Pemble declined to forecast when his company would take over TomTom's position. He said the combined market share of Garmin and Navigon was above 30 percent. This compares with TomTom's market share of around 45 percent.
Pemble said restructuring was ongoing in some areas to cut duplication after the Navigon acquisition, but the German company was mostly complimentary to Garmin's business, so the majority of staff would stay on board.
Demand for portable navigation devices, the must-have gadget of recent years, is declining as traffic and mapping functions become almost standard in cars and mobiles.
Garmin and TomTom have struggled to fend off competition from Google Inc and Nokia, which offer free navigation on mobile devices.
Demand has also been hit by economic problems.
Pemble said there were no catalysts in sight to change the economic picture either way.
"We are still scraping along the bottom of the economic cycle," he said. "The economy is pretty challenging all over the world."
Garmin expects the market for PNDs to continue to fall, before stabilizing at around 20 million units per year, and Pemble said he could not say whether the PND market will ever grow again.
"The stabilization point is probably too far off to say whether it will grow again.
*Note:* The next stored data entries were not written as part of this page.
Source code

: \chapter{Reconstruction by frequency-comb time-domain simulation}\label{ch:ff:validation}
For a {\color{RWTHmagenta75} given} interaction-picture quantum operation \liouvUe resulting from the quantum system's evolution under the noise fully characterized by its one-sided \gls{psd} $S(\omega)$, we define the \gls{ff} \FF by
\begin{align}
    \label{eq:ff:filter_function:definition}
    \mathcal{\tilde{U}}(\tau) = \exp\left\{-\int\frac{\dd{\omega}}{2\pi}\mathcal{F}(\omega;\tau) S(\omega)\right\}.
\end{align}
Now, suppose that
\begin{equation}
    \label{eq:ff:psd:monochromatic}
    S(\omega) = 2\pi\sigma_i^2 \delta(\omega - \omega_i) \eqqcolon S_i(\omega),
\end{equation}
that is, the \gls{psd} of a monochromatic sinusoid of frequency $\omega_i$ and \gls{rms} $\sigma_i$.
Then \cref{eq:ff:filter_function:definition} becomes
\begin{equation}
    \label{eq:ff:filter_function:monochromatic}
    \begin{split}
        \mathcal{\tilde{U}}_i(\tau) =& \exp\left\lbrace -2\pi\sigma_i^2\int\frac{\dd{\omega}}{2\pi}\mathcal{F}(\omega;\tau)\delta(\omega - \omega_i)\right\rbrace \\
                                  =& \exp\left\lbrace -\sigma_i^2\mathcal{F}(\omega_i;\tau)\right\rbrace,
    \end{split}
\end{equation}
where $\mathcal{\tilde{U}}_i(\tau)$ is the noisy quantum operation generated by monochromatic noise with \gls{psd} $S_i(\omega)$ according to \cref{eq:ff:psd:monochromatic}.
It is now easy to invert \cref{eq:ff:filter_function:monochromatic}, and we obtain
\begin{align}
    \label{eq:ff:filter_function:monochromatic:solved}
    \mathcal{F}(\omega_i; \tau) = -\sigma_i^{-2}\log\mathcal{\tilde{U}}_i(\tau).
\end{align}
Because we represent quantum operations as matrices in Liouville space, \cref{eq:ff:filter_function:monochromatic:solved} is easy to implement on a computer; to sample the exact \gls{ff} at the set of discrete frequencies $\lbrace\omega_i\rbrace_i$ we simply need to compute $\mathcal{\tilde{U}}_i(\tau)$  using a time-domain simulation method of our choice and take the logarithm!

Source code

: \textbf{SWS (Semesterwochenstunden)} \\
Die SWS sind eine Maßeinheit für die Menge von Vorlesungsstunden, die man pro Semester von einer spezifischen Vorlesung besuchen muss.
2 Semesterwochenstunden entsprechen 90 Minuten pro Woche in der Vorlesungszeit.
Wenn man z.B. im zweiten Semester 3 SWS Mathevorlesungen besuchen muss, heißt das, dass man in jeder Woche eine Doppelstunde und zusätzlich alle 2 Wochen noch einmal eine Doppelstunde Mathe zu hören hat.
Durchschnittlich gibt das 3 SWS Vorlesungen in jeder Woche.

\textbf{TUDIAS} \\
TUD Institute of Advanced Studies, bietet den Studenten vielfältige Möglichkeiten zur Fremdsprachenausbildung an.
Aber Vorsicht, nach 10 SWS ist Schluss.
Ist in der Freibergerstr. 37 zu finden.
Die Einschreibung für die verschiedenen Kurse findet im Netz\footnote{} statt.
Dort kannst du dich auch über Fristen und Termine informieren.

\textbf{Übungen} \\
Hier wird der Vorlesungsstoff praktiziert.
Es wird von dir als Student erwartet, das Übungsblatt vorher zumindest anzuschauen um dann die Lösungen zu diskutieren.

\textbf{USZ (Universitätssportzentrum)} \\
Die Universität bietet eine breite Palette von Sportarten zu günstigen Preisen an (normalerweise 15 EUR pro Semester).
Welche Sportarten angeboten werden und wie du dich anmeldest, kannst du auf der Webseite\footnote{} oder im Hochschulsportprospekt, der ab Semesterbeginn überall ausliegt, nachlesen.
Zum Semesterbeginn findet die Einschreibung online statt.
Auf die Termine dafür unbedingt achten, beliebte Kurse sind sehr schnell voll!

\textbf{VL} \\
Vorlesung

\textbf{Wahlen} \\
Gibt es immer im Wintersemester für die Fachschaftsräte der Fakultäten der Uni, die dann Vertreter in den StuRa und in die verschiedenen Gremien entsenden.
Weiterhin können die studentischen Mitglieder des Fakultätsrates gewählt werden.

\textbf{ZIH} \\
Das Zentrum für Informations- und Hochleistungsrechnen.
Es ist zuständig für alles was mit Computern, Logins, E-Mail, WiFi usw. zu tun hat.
Our view is that the market will stabilize at around 20 million units."
A total of about 41.5 million PND units were shipped in 2010, according to market research firm IHS iSuppli. Pemble said market forecasts for 2011 range between 30-33 million.
Garmin has said it expects the North American PND market to decline 25 percent this year and the European market to shrink by up to 10 percent, while TomTom has forecast an up to 20 percent drop in the global market.
Satnav vendors hope direct deals with car manufacturers to integrate navigation devices into the car systems will replace some of the lost business from PNDs, but Pemble said full replacement was likely far away.
"It will probably take a lot of time," he said.